Господин Дицман вскинулся, подпрыгнул в кресле, всплеснул всеми десятью растопыренными пальцами над столиком.
– Что? Понятия «родина», «народ»? «Ответственность»? Они давно претерпели инфляцию! Они были использованы Гитлером в нацистских целях и дискредитировали себя! Старые понятия «отчизна» и «долг» теперь опять используются маленькой кучкой реваншистов! Вы плохо знаете современного западного человека, если говорите о довоенных добродетелях. У западного человека нет сейчас родины в вашем понимании! У него есть паспорт, есть формальное гражданство, только это соединяет его с государством! На немецком паспорте написано: для всех стран! Для всех стран, господин Самсонов!
– Итак, я уяснил: полнейший космополитизм? Разумеется, так легче жить свободным интеллектуалам в абстрактном мире, так сказать!
– Как? Космополитизм? Абстрактно?
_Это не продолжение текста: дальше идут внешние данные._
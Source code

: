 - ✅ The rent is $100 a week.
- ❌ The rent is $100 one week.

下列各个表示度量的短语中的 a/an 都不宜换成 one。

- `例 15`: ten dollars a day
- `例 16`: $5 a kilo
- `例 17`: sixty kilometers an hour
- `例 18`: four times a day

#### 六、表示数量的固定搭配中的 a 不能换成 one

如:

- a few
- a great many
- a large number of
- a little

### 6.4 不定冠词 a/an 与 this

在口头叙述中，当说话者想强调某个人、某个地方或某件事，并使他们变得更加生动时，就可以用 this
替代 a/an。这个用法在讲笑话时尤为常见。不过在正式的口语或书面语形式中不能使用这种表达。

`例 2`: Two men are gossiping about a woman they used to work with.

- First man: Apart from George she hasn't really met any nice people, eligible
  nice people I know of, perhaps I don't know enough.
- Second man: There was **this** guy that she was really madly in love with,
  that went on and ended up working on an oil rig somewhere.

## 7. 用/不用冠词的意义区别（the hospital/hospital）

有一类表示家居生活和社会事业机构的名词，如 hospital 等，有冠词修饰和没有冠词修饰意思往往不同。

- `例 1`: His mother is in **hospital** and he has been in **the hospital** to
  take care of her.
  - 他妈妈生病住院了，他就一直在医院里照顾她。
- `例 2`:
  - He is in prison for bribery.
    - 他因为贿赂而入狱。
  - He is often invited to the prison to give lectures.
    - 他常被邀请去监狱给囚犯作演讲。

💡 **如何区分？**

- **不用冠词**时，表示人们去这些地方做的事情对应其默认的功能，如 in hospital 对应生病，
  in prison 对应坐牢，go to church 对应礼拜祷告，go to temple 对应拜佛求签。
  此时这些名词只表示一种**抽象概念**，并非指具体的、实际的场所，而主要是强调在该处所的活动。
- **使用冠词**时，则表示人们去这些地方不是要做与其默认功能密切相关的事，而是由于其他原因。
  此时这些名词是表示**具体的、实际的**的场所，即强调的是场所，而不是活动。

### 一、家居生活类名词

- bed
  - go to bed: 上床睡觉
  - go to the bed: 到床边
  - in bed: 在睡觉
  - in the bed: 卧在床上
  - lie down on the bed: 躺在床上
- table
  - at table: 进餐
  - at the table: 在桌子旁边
Ха-ха! Вы остроумно сказали! – вскричал Дицман. – Космополитизм – прекрасно, каждый свободен в выборе, и никому нет ни до кого дела. Но… свобода на Западе несет с собой и равнодушие, и отчуждение друг от друга – парадокс современного мира! Я не хочу ничего приукрашивать, господин Самсонов! Западный интеллигент одинок. Очень одинок.
– Значит, при диктатуре нацизма не было… этого проклятого одиночества, отчуждения людей, господин Дицман?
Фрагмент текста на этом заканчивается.